A Guide to Colorado's Historic Architecture and Engineering

Second Edition, March 2003

Revised and expanded with contributions by Thaddeus Gearhart, Chris Geddes, Lyle Hansen, Dale Heckendorn and Holly Wilson. Originally published in 1983 as A Guide to Colorado Architecture, written and edited by Sarah J. Pearce with contributions by Merrill A. Wilson.  The entire publication is available in PDF or hard copy.  Suggested readings are available that include architectural dictionaries, general architectural guides, Colorado-specific publications, and sources on special property types.

Preface to the First Edition

The Office of Archaeology and Historic Preservation of the Colorado Historical Society initiated a project to develop an architectural guide for Colorado in March 1983 with the assistance of a grant from the Colorado Commission on Higher Education.  The purpose of the guide is to standardize the terminology used in describing Colorado architectural styles to assist surveyors in recording properties for the Colorado Inventory of Cultural Resources.  The terminology will provide consistency for encoding and retrieving architectural information from the computerized data system.  This document is not intended to be a history of architecture in Colorado, but simply a guide to common architectural styles and types.

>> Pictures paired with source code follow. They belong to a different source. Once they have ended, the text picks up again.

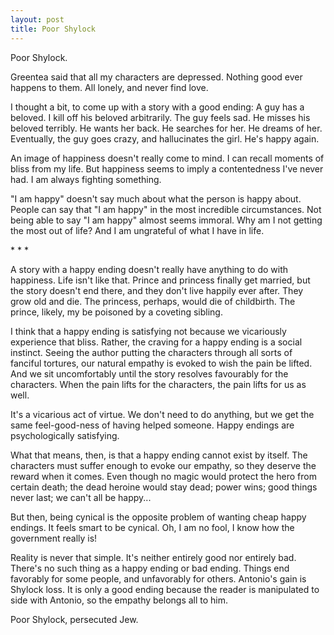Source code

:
```yaml
---
layout: post
title: Poor Shylock
---
```


Poor Shylock.

Greentea said that all my characters are depressed. Nothing good ever
happens to them. All lonely, and never find love.

I thought a bit, to come up with a story with a good ending: A guy has
a beloved. I kill off his beloved arbitrarily. The guy feels sad. He
misses his beloved terribly. He wants her back. He searches for
her. He dreams of her. Eventually, the guy goes crazy, and
hallucinates the girl. He's happy again.

An image of happiness doesn't really come to mind. I can recall
moments of bliss from my life. But happiness seems to imply a
contentedness I've never had. I am always fighting something.

"I am happy" doesn't say much about what the person is happy
about. People can say that "I am happy" in the most incredible
circumstances. Not being able to say "I am happy" almost seems
immoral. Why am I not getting the most out of life? And I am
ungrateful of what I have in life.

\* \* \*

A story with a happy ending doesn't really have anything to do with
happiness. Life isn't like that. Prince and princess finally get
married, but the story doesn't end there, and they don't live happily
ever after. They grow old and die. The princess, perhaps, would die of
childbirth. The prince, likely, my be poisoned by a coveting sibling.

I think that a happy ending is satisfying not because we vicariously
experience that bliss. Rather, the craving for a happy ending is a
social instinct. Seeing the author putting the characters through all
sorts of fanciful tortures, our natural empathy is evoked to wish the
pain be lifted. And we sit uncomfortably until the story resolves
favourably for the characters. When the pain lifts for the characters,
the pain lifts for us as well.

It's a vicarious act of virtue. We don't need to do anything, but we
get the same feel-good-ness of having helped someone. Happy endings
are psychologically satisfying.

What that means, then, is that a happy ending cannot exist by
itself. The characters must suffer enough to evoke our empathy, so
they deserve the reward when it comes. Even though no magic would
protect the hero from certain death; the dead heroine would stay
dead; power wins; good things never last; we can't all be happy...

But then, being cynical is the opposite problem of wanting cheap happy
endings. It feels smart to be cynical. Oh, I am no fool, I know how the
government really is!

Reality is never that simple. It's neither entirely good nor entirely
bad. There's no such thing as a happy ending or bad ending. Things end
favorably for some people, and unfavorably for others. Antonio's gain
is Shylock loss. It is only a good ending because the reader is
manipulated to side with Antonio, so the empathy belongs all to
him.

Poor Shylock, persecuted Jew.
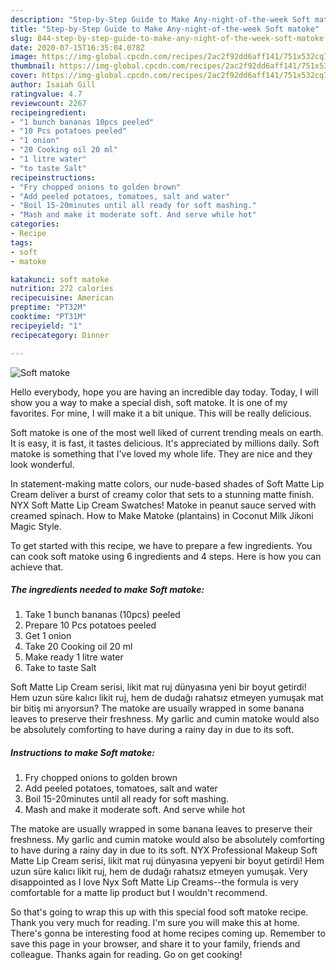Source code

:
 ```yaml
---
description: "Step-by-Step Guide to Make Any-night-of-the-week Soft matoke"
title: "Step-by-Step Guide to Make Any-night-of-the-week Soft matoke"
slug: 844-step-by-step-guide-to-make-any-night-of-the-week-soft-matoke
date: 2020-07-15T16:35:04.078Z
image: https://img-global.cpcdn.com/recipes/2ac2f92dd6aff141/751x532cq70/soft-matoke-recipe-main-photo.jpg
thumbnail: https://img-global.cpcdn.com/recipes/2ac2f92dd6aff141/751x532cq70/soft-matoke-recipe-main-photo.jpg
cover: https://img-global.cpcdn.com/recipes/2ac2f92dd6aff141/751x532cq70/soft-matoke-recipe-main-photo.jpg
author: Isaiah Gill
ratingvalue: 4.7
reviewcount: 2267
recipeingredient:
- "1 bunch bananas 10pcs peeled"
- "10 Pcs potatoes peeled"
- "1 onion"
- "20 Cooking oil 20 ml"
- "1 litre water"
- "to taste Salt"
recipeinstructions:
- "Fry chopped onions to golden brown"
- "Add peeled potatoes, tomatoes, salt and water"
- "Boil 15-20minutes until all ready for soft mashing."
- "Mash and make it moderate soft. And serve while hot"
categories:
- Recipe
tags:
- soft
- matoke

katakunci: soft matoke 
nutrition: 272 calories
recipecuisine: American
preptime: "PT32M"
cooktime: "PT31M"
recipeyield: "1"
recipecategory: Dinner

---
```



![Soft matoke](https://img-global.cpcdn.com/recipes/2ac2f92dd6aff141/751x532cq70/soft-matoke-recipe-main-photo.jpg)

Hello everybody, hope you are having an incredible day today. Today, I will show you a way to make a special dish, soft matoke. It is one of my favorites. For mine, I will make it a bit unique. This will be really delicious.

Soft matoke is one of the most well liked of current trending meals on earth. It is easy, it is fast, it tastes delicious. It's appreciated by millions daily. Soft matoke is something that I've loved my whole life. They are nice and they look wonderful.

In statement-making matte colors, our nude-based shades of Soft Matte Lip Cream deliver a burst of creamy color that sets to a stunning matte finish. NYX Soft Matte Lip Cream Swatches! Matoke in peanut sauce served with creamed spinach. How to Make Matoke (plantains) in Coconut Milk Jikoni Magic Style.


To get started with this recipe, we have to prepare a few ingredients. You can cook soft matoke using 6 ingredients and 4 steps. Here is how you can achieve that.

<!--inarticleads1-->

##### The ingredients needed to make Soft matoke:

1. Take 1 bunch bananas (10pcs) peeled
1. Prepare 10 Pcs potatoes peeled
1. Get 1 onion
1. Take 20 Cooking oil 20 ml
1. Make ready 1 litre water
1. Take to taste Salt


Soft Matte Lip Cream serisi, likit mat ruj dünyasına yeni bir boyut getirdi! Hem uzun süre kalıcı likit ruj, hem de dudağı rahatsız etmeyen yumuşak mat bir bitiş mi arıyorsun? The matoke are usually wrapped in some banana leaves to preserve their freshness. My garlic and cumin matoke would also be absolutely comforting to have during a rainy day in due to its soft. 

<!--inarticleads2-->

##### Instructions to make Soft matoke:

1. Fry chopped onions to golden brown
1. Add peeled potatoes, tomatoes, salt and water
1. Boil 15-20minutes until all ready for soft mashing.
1. Mash and make it moderate soft. And serve while hot


The matoke are usually wrapped in some banana leaves to preserve their freshness. My garlic and cumin matoke would also be absolutely comforting to have during a rainy day in due to its soft. NYX Professional Makeup Soft Matte Lip Cream serisi, likit mat ruj dünyasına yepyeni bir boyut getirdi! Hem uzun süre kalıcı likit ruj, hem de dudağı rahatsız etmeyen yumuşak. Very disappointed as I love Nyx Soft Matte Lip Creams--the formula is very comfortable for a matte lip product but I wouldn&#39;t recommend. 

So that's going to wrap this up with this special food soft matoke recipe. Thank you very much for reading. I'm sure you will make this at home. There's gonna be interesting food at home recipes coming up. Remember to save this page in your browser, and share it to your family, friends and colleague. Thanks again for reading. Go on get cooking!
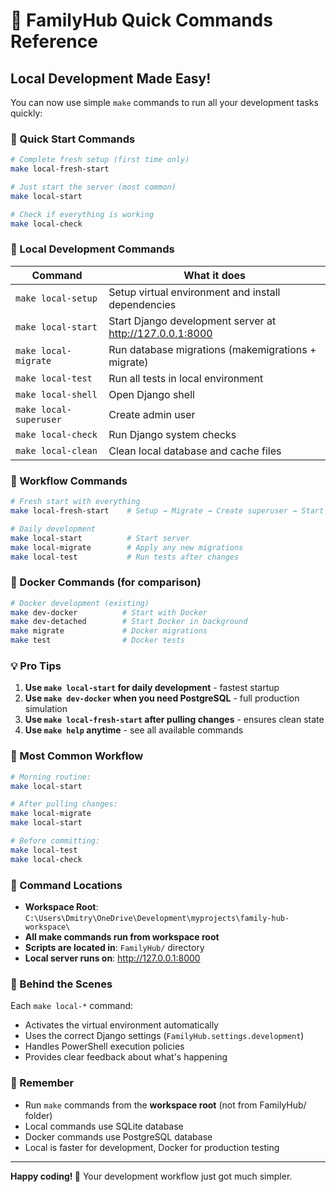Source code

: # 🚀 FamilyHub Quick Commands Reference

## Local Development Made Easy! 

You can now use simple `make` commands to run all your development tasks quickly:

### 🏁 Quick Start Commands

```bash
# Complete fresh setup (first time only)
make local-fresh-start

# Just start the server (most common)
make local-start

# Check if everything is working
make local-check
```

### 🔧 Local Development Commands

| Command | What it does |
|---------|-------------|
| `make local-setup` | Setup virtual environment and install dependencies |
| `make local-start` | Start Django development server at http://127.0.0.1:8000 |
| `make local-migrate` | Run database migrations (makemigrations + migrate) |
| `make local-test` | Run all tests in local environment |
| `make local-shell` | Open Django shell |
| `make local-superuser` | Create admin user |
| `make local-check` | Run Django system checks |
| `make local-clean` | Clean local database and cache files |

### 🔄 Workflow Commands

```bash
# Fresh start with everything
make local-fresh-start    # Setup → Migrate → Create superuser → Start server

# Daily development
make local-start          # Start server
make local-migrate        # Apply any new migrations
make local-test           # Run tests after changes
```

### 🐳 Docker Commands (for comparison)

```bash
# Docker development (existing)
make dev-docker          # Start with Docker
make dev-detached        # Start Docker in background
make migrate             # Docker migrations
make test                # Docker tests
```

### 💡 Pro Tips

1. **Use `make local-start` for daily development** - fastest startup
2. **Use `make dev-docker` when you need PostgreSQL** - full production simulation
3. **Use `make local-fresh-start` after pulling changes** - ensures clean state
4. **Use `make help` anytime** - see all available commands

### 🎯 Most Common Workflow

```bash
# Morning routine:
make local-start

# After pulling changes:
make local-migrate
make local-start

# Before committing:
make local-test
make local-check
```

### 📍 Command Locations

- **Workspace Root**: `C:\Users\Dmitry\OneDrive\Development\myprojects\family-hub-workspace\`
- **All make commands run from workspace root**
- **Scripts are located in**: `FamilyHub/` directory
- **Local server runs on**: http://127.0.0.1:8000

### 🔧 Behind the Scenes

Each `make local-*` command:
- Activates the virtual environment automatically
- Uses the correct Django settings (`FamilyHub.settings.development`)
- Handles PowerShell execution policies
- Provides clear feedback about what's happening

### 🚨 Remember

- Run `make` commands from the **workspace root** (not from FamilyHub/ folder)
- Local commands use SQLite database
- Docker commands use PostgreSQL database
- Local is faster for development, Docker for production testing

---

**Happy coding! 🎉** Your development workflow just got much simpler.
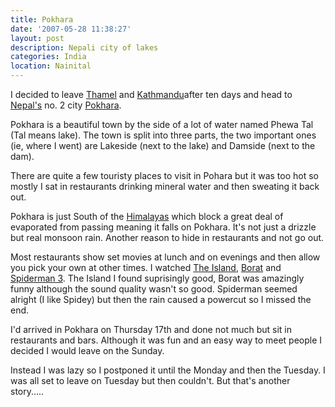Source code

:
 ```yaml
---
title: Pokhara
date: '2007-05-28 11:38:27'
layout: post
description: Nepali city of lakes
categories: India
location: Nainital
---
```

I decided to leave [Thamel][1] and [Kathmandu][2]after ten days and head to [Nepal's][3] no. 2 city [Pokhara][4].

Pokhara is a beautiful town by the side of a lot of water named Phewa Tal (Tal means lake). The town is split into three parts, the two important ones (ie, where I went) are Lakeside (next to the lake) and Damside (next to the dam).

There are quite a few touristy places to visit in Pohara but it was too hot so mostly I sat in restaurants drinking mineral water and then sweating it back out.

Pokhara is just South of the [Himalayas][5] which block a great deal of evaporated from passing meaning it falls on Pokhara. It's not just a drizzle but real monsoon rain. Another reason to hide in restaurants and not go out.

Most restaurants show set movies at lunch and on evenings and then allow you pick your own at other times. I watched [The Island][6], [Borat][7] and [Spiderman 3][8]. The Island I found suprisingly good, Borat was amazingly funny although the sound quality wasn't so good. Spiderman seemed alright (I like Spidey) but then the rain caused a powercut so I missed the end.

I'd arrived in Pokhara on Thursday 17th and done not much but sit in restaurants and bars. Although it was fun and an easy way to meet people I decided I would leave on the Sunday.

Instead I was lazy so I postponed it until the Monday and then the Tuesday. I was all set to leave on Tuesday but then couldn't. But that's another story.....

 [1]: http://en.wikipedia.org/wiki/Thamel
 [2]: http://en.wikipedia.org/wiki/Kathmandu
 [3]: http://en.wikipedia.org/wiki/Nepal
 [4]: http://en.wikipedia.org/wiki/Pokhara
 [5]: http://en.wikipedia.org/wiki/Himalayas
 [6]: http://www.imdb.com/title/tt0399201/
 [7]: http://www.imdb.com/title/tt0443453/
 [8]: http://www.imdb.com/title/tt0413300/
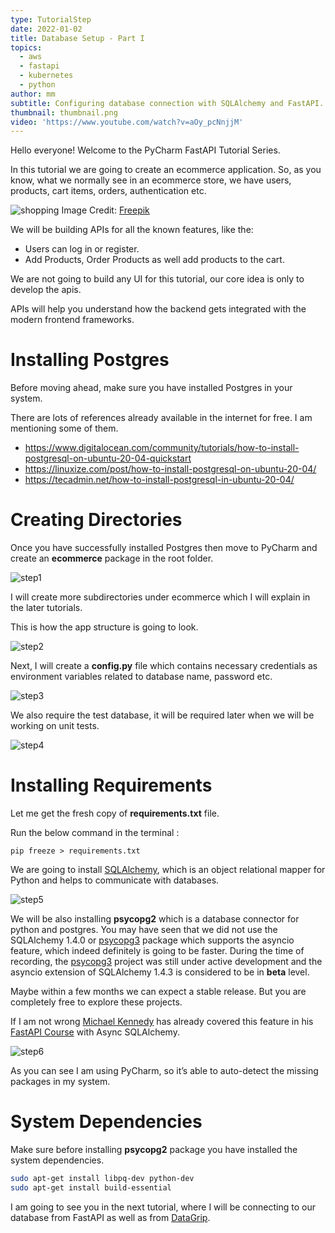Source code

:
 ```yaml
---
type: TutorialStep
date: 2022-01-02
title: Database Setup - Part I
topics:
  - aws
  - fastapi
  - kubernetes
  - python
author: mm
subtitle: Configuring database connection with SQLAlchemy and FastAPI.
thumbnail: thumbnail.png
video: 'https://www.youtube.com/watch?v=aOy_pcNnjjM'
---
```


Hello everyone! Welcome to the PyCharm FastAPI Tutorial Series.

In this tutorial we are going to create an ecommerce application. So, as you know, what
we normally see in an ecommerce store, we have users, products, cart items, 
orders, authentication etc.

![shopping](./images/shopping.png)
Image Credit: [Freepik](https://www.freepik.com/)

We will be building APIs for all the known features, like the:

- Users can log in or register.
- Add Products, Order Products as well add products to the cart.

We are not going to build any UI for this tutorial, our core idea
is only to develop the apis.

APIs will help you understand how the backend gets
integrated with the modern frontend frameworks.

# Installing Postgres

Before moving ahead, make sure you have installed Postgres 
in your system.

There are lots of references already available in the internet for free. 
I am mentioning some of them.

- https://www.digitalocean.com/community/tutorials/how-to-install-postgresql-on-ubuntu-20-04-quickstart
- https://linuxize.com/post/how-to-install-postgresql-on-ubuntu-20-04/
- https://tecadmin.net/how-to-install-postgresql-in-ubuntu-20-04/


# Creating Directories

Once you have successfully installed Postgres then move to PyCharm and create an **ecommerce** package
in the root folder.

![step1](./steps/step1.png)

I will create more subdirectories under ecommerce which I will explain in the later tutorials.

This is how the app structure is going to look. 

![step2](./steps/step2.png)

Next, I will create a **config.py** file which contains necessary credentials as 
environment variables related to database name, password etc. 

![step3](./steps/step3.png)

We also require the test database, it will be
required later when we will be working on unit tests.

![step4](./steps/step4.png)


# Installing Requirements

Let me get the fresh copy of **requirements.txt** file. 

Run the below command in the terminal :

```
pip freeze > requirements.txt
```

We are going to install [SQLAlchemy](https://www.sqlalchemy.org/), 
which is an object relational mapper for Python and helps 
to communicate with databases.

![step5](./steps/step5.png)

We will be also installing **psycopg2** which is a database connector for python and postgres.
You may have seen that we did not use the SQLAlchemy 1.4.0 or [psycopg3](https://www.psycopg.org/psycopg3/) package 
which supports the asyncio feature, which indeed definitely is going to be faster. During 
the time of recording, the [psycopg3](https://www.psycopg.org/psycopg3/) project was still under active 
development and the asyncio extension of SQLAlchemy 1.4.3 is considered to be in **beta** level.


Maybe within a few months we can expect a stable release. But you are completely free to 
explore these projects. 

If I am not wrong [Michael Kennedy](https://twitter.com/mkennedy) has already covered this
feature in his [FastAPI Course](https://training.talkpython.fm/courses/full-html-web-applications-with-fastapi) with Async SQLAlchemy.


![step6](./steps/step6.png)

As you can see I am using PyCharm, so it’s able to auto-detect the missing packages in 
my system.

# System Dependencies

Make sure before installing **psycopg2** package you have installed the system dependencies. 

```bash
sudo apt-get install libpq-dev python-dev
sudo apt-get install build-essential
```

I am going to see you in the next tutorial, where I will be connecting to our 
database from FastAPI as well as from [DataGrip](https://www.jetbrains.com/datagrip/).





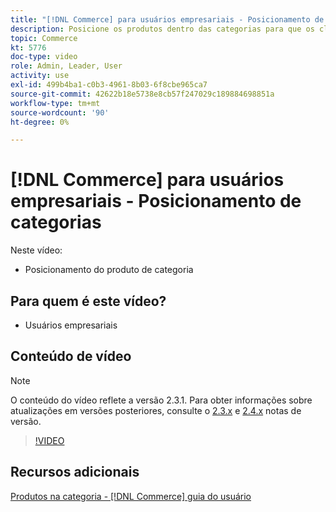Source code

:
 ```yaml
---
title: "[!DNL Commerce] para usuários empresariais - Posicionamento de categorias"
description: Posicione os produtos dentro das categorias para que os clientes vejam os produtos na parte superior que você deseja que eles vejam.
topic: Commerce
kt: 5776
doc-type: video
role: Admin, Leader, User
activity: use
exl-id: 499b4ba1-c0b3-4961-8b03-6f8cbe965ca7
source-git-commit: 42622b18e5738e8cb57f247029c189884698851a
workflow-type: tm+mt
source-wordcount: '90'
ht-degree: 0%

---
```


# [!DNL Commerce] para usuários empresariais - Posicionamento de categorias

Neste vídeo:

- Posicionamento do produto de categoria

## Para quem é este vídeo?

- Usuários empresariais

## Conteúdo de vídeo

>[!NOTE]
>
>O conteúdo do vídeo reflete a versão 2.3.1. Para obter informações sobre atualizações em versões posteriores, consulte o [ 2.3.x](https://devdocs.magento.com/guides/v2.3/release-notes/bk-release-notes.html) e [2.4.x](https://devdocs.magento.com/guides/v2.4/release-notes/bk-release-notes.html) notas de versão.

>[!VIDEO](https://video.tv.adobe.com/v/36187?quality=12&learn=on)

## Recursos adicionais

[Produtos na categoria - [!DNL Commerce] guia do usuário](https://docs.magento.com/user-guide/catalog/categories-category-products.html)
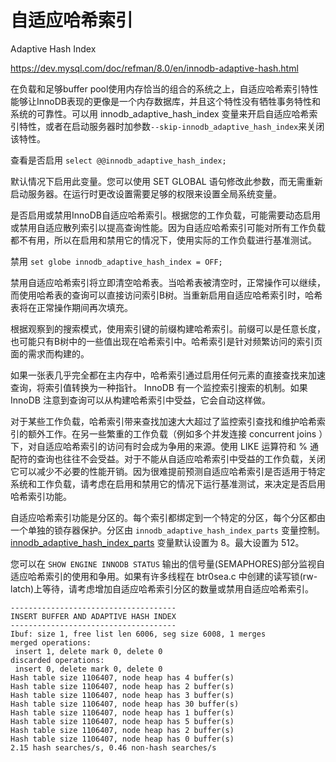 # 自适应哈希索引

Adaptive Hash Index

<https://dev.mysql.com/doc/refman/8.0/en/innodb-adaptive-hash.html>

在负载和足够buffer pool使用内存恰当的组合的系统之上，自适应哈希索引特性能够让InnoDB表现的更像是一个内存数据库，并且这个特性没有牺牲事务特性和系统的可靠性。可以用 innodb_adaptive_hash_index 变量来开启自适应哈希索引特性，或者在启动服务器时加参数`--skip-innodb_adaptive_hash_index`来关闭该特性。

查看是否启用 `select @@innodb_adaptive_hash_index;`

默认情况下启用此变量。您可以使用 SET GLOBAL 语句修改此参数，而无需重新启动服务器。在运行时更改设置需要足够的权限来设置全局系统变量。

是否启用或禁用InnoDB自适应哈希索引。根据您的工作负载，可能需要动态启用或禁用自适应散列索引以提高查询性能。因为自适应哈希索引可能对所有工作负载都不有用，所以在启用和禁用它的情况下，使用实际的工作负载进行基准测试。

禁用 `set globe innodb_adaptive_hash_index = OFF;`

禁用自适应哈希索引将立即清空哈希表。当哈希表被清空时，正常操作可以继续，而使用哈希表的查询可以直接访问索引B树。当重新启用自适应哈希索引时，哈希表将在正常操作期间再次填充。

根据观察到的搜索模式，使用索引键的前缀构建哈希索引。前缀可以是任意长度，也可能只有B树中的一些值出现在哈希索引中。哈希索引是针对频繁访问的索引页面的需求而构建的。

如果一张表几乎完全都在主内存中，哈希索引通过启用任何元素的直接查找来加速查询，将索引值转换为一种指针。 InnoDB 有一个监控索引搜索的机制。如果 InnoDB 注意到查询可以从构建哈希索引中受益，它会自动这样做。

对于某些工作负载，哈希索引带来查找加速大大超过了监控索引查找和维护哈希索引的额外工作。在另一些繁重的工作负载（例如多个并发连接 concurrent joins ）下，对自适应哈希索引的访问有时会成为争用的来源。使用 LIKE 运算符和 % 通配符的查询也往往不会受益。对于不能从自适应哈希索引中受益的工作负载，关闭它可以减少不必要的性能开销。因为很难提前预测自适应哈希索引是否适用于特定系统和工作负载，请考虑在启用和禁用它的情况下运行基准测试，来决定是否启用哈希索引功能。

自适应哈希索引功能是分区的。每个索引都绑定到一个特定的分区，每个分区都由一个单独的锁存器保护。分区由 `innodb_adaptive_hash_index_parts` 变量控制。 [innodb_adaptive_hash_index_parts](https://dev.mysql.com/doc/refman/8.0/en/innodb-parameters.html#sysvar_innodb_adaptive_hash_index_parts) 变量默认设置为 8。最大设置为 512。

您可以在 `SHOW ENGINE INNODB STATUS` 输出的信号量(SEMAPHORES)部分监视自适应哈希索引的使用和争用。如果有许多线程在 btr0sea.c 中创建的读写锁(rw-latch)上等待，请考虑增加自适应哈希索引分区的数量或禁用自适应哈希索引。

```log
-------------------------------------
INSERT BUFFER AND ADAPTIVE HASH INDEX
-------------------------------------
Ibuf: size 1, free list len 6006, seg size 6008, 1 merges
merged operations:
 insert 1, delete mark 0, delete 0
discarded operations:
 insert 0, delete mark 0, delete 0
Hash table size 1106407, node heap has 4 buffer(s)
Hash table size 1106407, node heap has 2 buffer(s)
Hash table size 1106407, node heap has 3 buffer(s)
Hash table size 1106407, node heap has 30 buffer(s)
Hash table size 1106407, node heap has 1 buffer(s)
Hash table size 1106407, node heap has 5 buffer(s)
Hash table size 1106407, node heap has 2 buffer(s)
Hash table size 1106407, node heap has 0 buffer(s)
2.15 hash searches/s, 0.46 non-hash searches/s
```

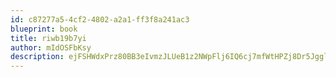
 ```yaml
---
id: c87277a5-4cf2-4802-a2a1-ff3f8a241ac3
blueprint: book
title: riwb19b7yi
author: mIdOSFbKsy
description: ejFSHWdxPrz80BB3eIvmzJLUeB1z2NWpFlj6IQ6cj7mfWtHPZj8Dr5JgglqdxRLDTf9moBCHxhRDLP2DheS5K4LcwZEm2wFNLXSP
---
```

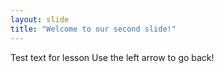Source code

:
 ```yaml
---
layout: slide
title: "Welcome to our second slide!"
---
```

Test text for lesson
Use the left arrow to go back!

We wish to acknowledge the contributions of the people who assisted the project by reviewing and commenting on the typology.  Special thanks to deTeel Patterson Tiller of the National Park Service, Gracy Gary of the National Trust for Historic Preservation, Vicki Rottman of the Colorado State Highway Department, Don Etter of Holland and Hart, and Barbara Norgren.

Sarah J. Pearce, 1983

Preface to the Second Edition

This second edition is primarily a reprint of the first.  Some changes to the text were made in the interests of clarity resulting from twenty year’s use of the original guide.  Some new architectural and engineering styles and types were added to reflect resent survey and registration work.  A few styles and types were removed as they no longer constitute current classification practices.  However, this publication should not be considered as fully representative of the current thinking on Colorado architecture and engineering.  It is designed primarily to return to print a guide un-available for nearly a decade.  It will serve as the beginning point for a third edition which will better present a modern perspective on Colorado architecture and engineering encompassing the past twenty years of cultural resource survey.

New styles, forms and types will be added regularly to the online Guide to Colorado’s Historic Architecture and Engineering.

We wish to acknowledge the field work and analytical research of numerous cultural resource professionals whose reports formed the basis for many of the additions to this publication.  These individuals include Clayton Fraser, Laurie and Thomas Simmons, Carl McWilliams, and Maria Mondragon-Valdez.